Нищему подобает нищий язык — язык, лишенный всякой пышности и вместе с тем шутовской, ибо шутовством в Древней Руси обычно рядилось и самое попрошайничество.
Игумен Сергий считал, что в Аввакуме «огненный ум» (там же, с. 847). Аввакум возмутился этими словами и писал Сергию: «И ты, игуменушко, не ковыряй впредь таких речей» (там же, с. 848), — и уверял его, что он, Аввакум, «человек, равен роду, живущему в тинах калных, их же лягушками зовут» (там же).
Несомненной формой «кроткого смеха» была и встречающаяся в писаниях Аввакума раешная рифма: «Аще бы не были борцы, не бы даны быша венцы» (Жизнеописания, с. 171), «ныне архиепископ резанской мучитель стал христианской» (там же, с. 173) и мн. др.
Вряд ли следует ожидать от всякого по-настоящему талантливого писателя полной выдержанности его системы.
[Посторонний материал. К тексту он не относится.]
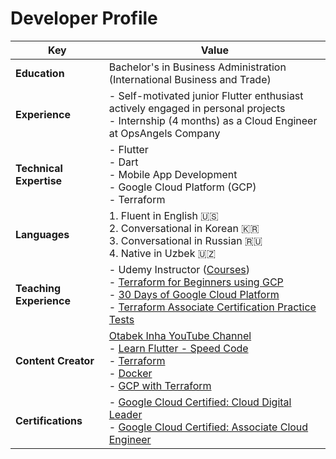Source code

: # Developer Profile


| **Key**                  | **Value**                                                               |
| ------------------------- | ---------------------------------------------------------------------- |
| **Education**             | Bachelor's in Business Administration (International Business and Trade)|
| **Experience**            | - Self-motivated junior Flutter enthusiast actively engaged in personal projects <br> - Internship (4 months) as a Cloud Engineer at OpsAngels Company |
| **Technical Expertise**   | - Flutter <br> - Dart <br> - Mobile App Development <br> - Google Cloud Platform (GCP) <br> - Terraform |
| **Languages**             | 1. Fluent in English 🇺🇸 <br> 2. Conversational in Korean 🇰🇷 <br> 3. Conversational in Russian 🇷🇺 <br> 4. Native in Uzbek 🇺🇿 |
| **Teaching Experience**   | - Udemy Instructor ([Courses](https://www.udemy.com/courses/search/?src=ukw&q=otabek)) <br> - [Terraform for Beginners using GCP](https://www.udemy.com/course/terraform-for-beginners-using-google-cloud-platform-gcp/?couponCode=2C043499442C3A8BC7FA) <br> - [30 Days of Google Cloud Platform](https://www.udemy.com/course/30-days-of-google-cloud-the-complete-gcp-beginners-bootcamp/?couponCode=4CC92115EF5DB20471EB) <br> - [Terraform Associate Certification Practice Tests](https://www.udemy.com/course/terraform-associate-certification-practice-test-exam-2023-x/?couponCode=FFCF87B1A69B610CBF96)  |
| **Content Creator**       | [Otabek Inha YouTube Channel](https://www.youtube.com/@otabekinha) <br> - [Learn Flutter - Speed Code](https://youtube.com/playlist?list=PLL220wRvDvTndDyF5258yskRYLgEPMhlT&si=FCVtS82W0Sd7cdlj) <br> - [Terraform](https://youtube.com/playlist?list=PLL220wRvDvTmfQuR_rT3IfX2o28dn-QlM&si=F_RQw9KAUiQf0Bx6) <br> - [Docker](https://youtube.com/playlist?list=PLL220wRvDvTl7aNIaQik7mJ4KWHhlTOj2&si=XvpZkAjR72_8RicD) <br> - [GCP with Terraform](https://youtube.com/playlist?list=PLL220wRvDvTm_MyPtW0W3kc1_Htb3cJev&si=lqOz9zxv6k30VTb5) |
| **Certifications** | - [Google Cloud Certified: Cloud Digital Leader](https://www.credential.net/18082f1e-719f-4795-b690-c5311f94b174?key=8b88183d3772e1cc21a997c28df7f368d05600d45a125d096e5fd83595ea142f) <br> - [Google Cloud Certified: Associate Cloud Engineer](https://www.credential.net/f0641378-678b-4ed7-8844-ae243ee8ed4c)|











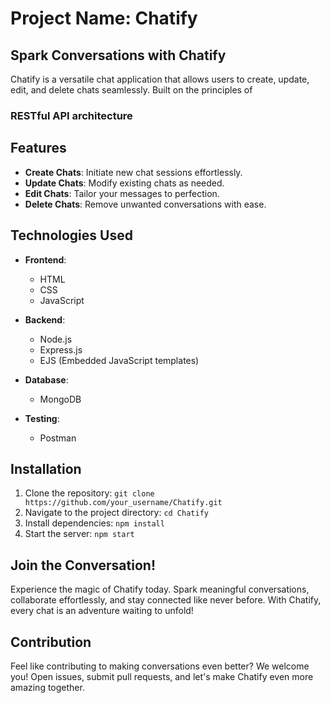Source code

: # Project Name: Chatify

## Spark Conversations with Chatify
Chatify is a versatile chat application that allows users to create, update, edit, and delete chats seamlessly.
Built on the principles of 
### RESTful API architecture

## Features
- **Create Chats**: Initiate new chat sessions effortlessly.
- **Update Chats**: Modify existing chats as needed.
- **Edit Chats**: Tailor your messages to perfection.
- **Delete Chats**: Remove unwanted conversations with ease.

## Technologies Used
- **Frontend**:
  - HTML
  - CSS
  - JavaScript

- **Backend**:
  - Node.js
  - Express.js
  - EJS (Embedded JavaScript templates)

- **Database**:
  - MongoDB

- **Testing**:
  - Postman

## Installation
1. Clone the repository: `git clone https://github.com/your_username/Chatify.git`
2. Navigate to the project directory: `cd Chatify`
3. Install dependencies: `npm install`
4. Start the server: `npm start`

## Join the Conversation!
Experience the magic of Chatify today. Spark meaningful conversations, collaborate effortlessly, and stay connected like never before. With Chatify, every chat is an adventure waiting to unfold!

## Contribution
Feel like contributing to making conversations even better? We welcome you! Open issues, submit pull requests, and let's make Chatify even more amazing together.

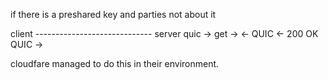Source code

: if there is a preshared key and parties not about it

client ----------------------------- server
            quic ->
            get ->
            <- QUIC
            <- 200 OK
            QUIC ->

cloudfare managed to do this in their environment.
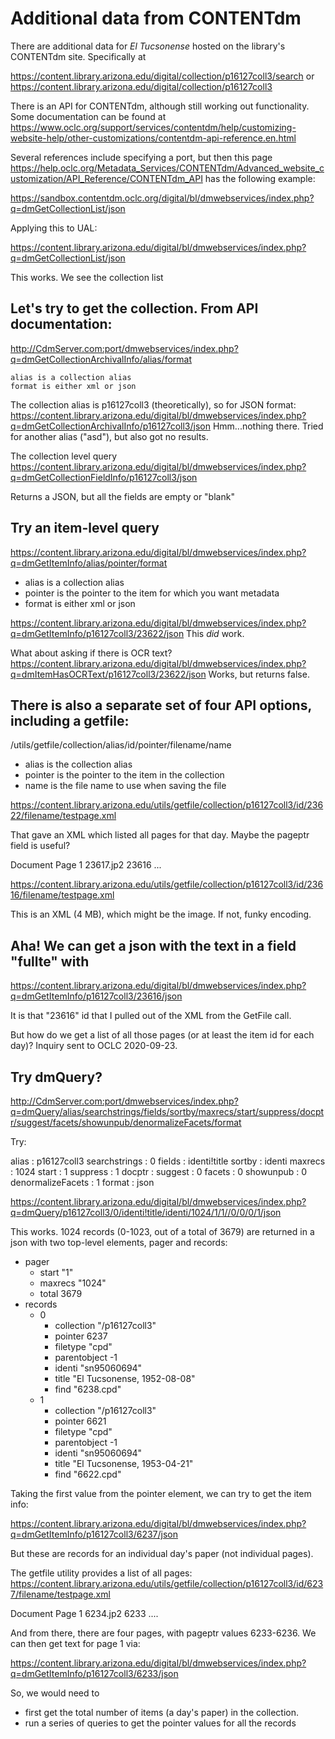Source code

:# Additional data from CONTENTdm

There are additional data for _El Tucsonense_ hosted on the library's CONTENTdm
site. Specifically at

https://content.library.arizona.edu/digital/collection/p16127coll3/search
or
https://content.library.arizona.edu/digital/collection/p16127coll3

There is an API for CONTENTdm, although still working out functionality. Some
documentation can be found at https://www.oclc.org/support/services/contentdm/help/customizing-website-help/other-customizations/contentdm-api-reference.en.html

Several references include specifying a port, but then this page https://help.oclc.org/Metadata_Services/CONTENTdm/Advanced_website_customization/API_Reference/CONTENTdm_API
has the following example:

https://sandbox.contentdm.oclc.org/digital/bl/dmwebservices/index.php?q=dmGetCollectionList/json

Applying this to UAL:

https://content.library.arizona.edu/digital/bl/dmwebservices/index.php?q=dmGetCollectionList/json

This works. We see the collection list

## Let's try to get the collection. From API documentation:

http://CdmServer.com:port/dmwebservices/index.php?q=dmGetCollectionArchivalInfo/alias/format

    alias is a collection alias
    format is either xml or json

The collection alias is p16127coll3 (theoretically), so for JSON format:
https://content.library.arizona.edu/digital/bl/dmwebservices/index.php?q=dmGetCollectionArchivalInfo/p16127coll3/json
Hmm...nothing there. Tried for another alias ("asd"), but also got no results.

The collection level query
https://content.library.arizona.edu/digital/bl/dmwebservices/index.php?q=dmGetCollectionFieldInfo/p16127coll3/json

Returns a JSON, but all the fields are empty or "blank"

## Try an item-level query

https://content.library.arizona.edu/digital/bl/dmwebservices/index.php?q=dmGetItemInfo/alias/pointer/format
+ alias is a collection alias
+ pointer is the pointer to the item for which you want metadata
+ format is either xml or json

https://content.library.arizona.edu/digital/bl/dmwebservices/index.php?q=dmGetItemInfo/p16127coll3/23622/json
This _did_ work.

What about asking if there is OCR text?
https://content.library.arizona.edu/digital/bl/dmwebservices/index.php?q=dmItemHasOCRText/p16127coll3/23622/json
Works, but returns false.

## There is also a separate set of four API options, including a getfile:

/utils/getfile/collection/alias/id/pointer/filename/name
+ alias is the collection alias
+ pointer is the pointer to the item in the collection
+ name is the file name to use when saving the file

https://content.library.arizona.edu/utils/getfile/collection/p16127coll3/id/23622/filename/testpage.xml

That gave an XML which listed all pages for that day. Maybe the pageptr field is useful?
<?xml version="1.0"?>
<cpd>
  <type>Document</type>
  <page>
    <pagetitle>Page 1</pagetitle>
    <pagefile>23617.jp2</pagefile>
    <pageptr>23616</pageptr>
  </page>
  ...
</cpd>

https://content.library.arizona.edu/utils/getfile/collection/p16127coll3/id/23616/filename/testpage.xml

This is an XML (4 MB), which might be the image. If not, funky encoding.

## Aha! We can get a json with the text in a field "fullte" with
https://content.library.arizona.edu/digital/bl/dmwebservices/index.php?q=dmGetItemInfo/p16127coll3/23616/json

It is that "23616" id that I pulled out of the XML from the GetFile call.

But how do we get a list of all those pages (or at least the item id for each day)? Inquiry sent to OCLC 2020-09-23.

## Try dmQuery?

http://CdmServer.com:port/dmwebservices/index.php?q=dmQuery/alias/searchstrings/fields/sortby/maxrecs/start/suppress/docptr/suggest/facets/showunpub/denormalizeFacets/format

Try:

alias : p16127coll3
searchstrings : 0
fields : identi!title
sortby : identi
maxrecs : 1024
start : 1
suppress : 1
docptr :
suggest : 0
facets : 0
showunpub : 0
denormalizeFacets : 1
format : json

https://content.library.arizona.edu/digital/bl/dmwebservices/index.php?q=dmQuery/p16127coll3/0/identi!title/identi/1024/1/1//0/0/0/1/json

This works. 1024 records (0-1023, out of a total of 3679) are returned in a json with two top-level elements, pager and records:

+ pager
    + start "1"
    + maxrecs "1024"
    + total 3679
+ records
    + 0
        + collection "/p16127coll3"
        + pointer 6237
        + filetype "cpd"
        + parentobject -1
        + identi "sn95060694"
        + title "El Tucsonense, 1952-08-08"
        + find "6238.cpd"
    + 1
        + collection "/p16127coll3"
        + pointer 6621
        + filetype "cpd"
        + parentobject -1
        + identi "sn95060694"
        + title "El Tucsonense, 1953-04-21"
        + find "6622.cpd"

Taking the first value from the pointer element, we can try to get the item info:

https://content.library.arizona.edu/digital/bl/dmwebservices/index.php?q=dmGetItemInfo/p16127coll3/6237/json

But these are records for an individual day's paper (not individual pages).

The getfile utility provides a list of all pages:
https://content.library.arizona.edu/utils/getfile/collection/p16127coll3/id/6237/filename/testpage.xml

<cpd>
  <type>Document</type>
    <page>
      <pagetitle>Page 1</pagetitle>
      <pagefile>6234.jp2</pagefile>
      <pageptr>6233</pageptr>
    </page>
    <page>
        ....
    </page>
</cpd>

And from there, there are four pages, with pageptr values 6233-6236. We can then get text for page 1 via:

https://content.library.arizona.edu/digital/bl/dmwebservices/index.php?q=dmGetItemInfo/p16127coll3/6233/json

So, we would need to
+ first get the total number of items (a day's paper) in the collection.
+ run a series of queries to get the pointer values for all the records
Литературное творчество — не расчетливое проведение каких-то определенных принципов, и писатель — не счетно-решающее машинное устройство, способное выдавать решения, строго укладывающиеся в «стилистическую» программу. Поэтому в любом писательском творчестве мы можем найти отклонения от принципов, которым это творчество следует. И отклонения должны изучаться так же, как и самые принципы. Эти отклонения или нарушения только подчеркивают значительность тех правил, которые поверх всего, поверх всевозможных нарушений этих правил, осуществляются в творчестве писателя. Именно они придают особую эстетическую остроту произведениям.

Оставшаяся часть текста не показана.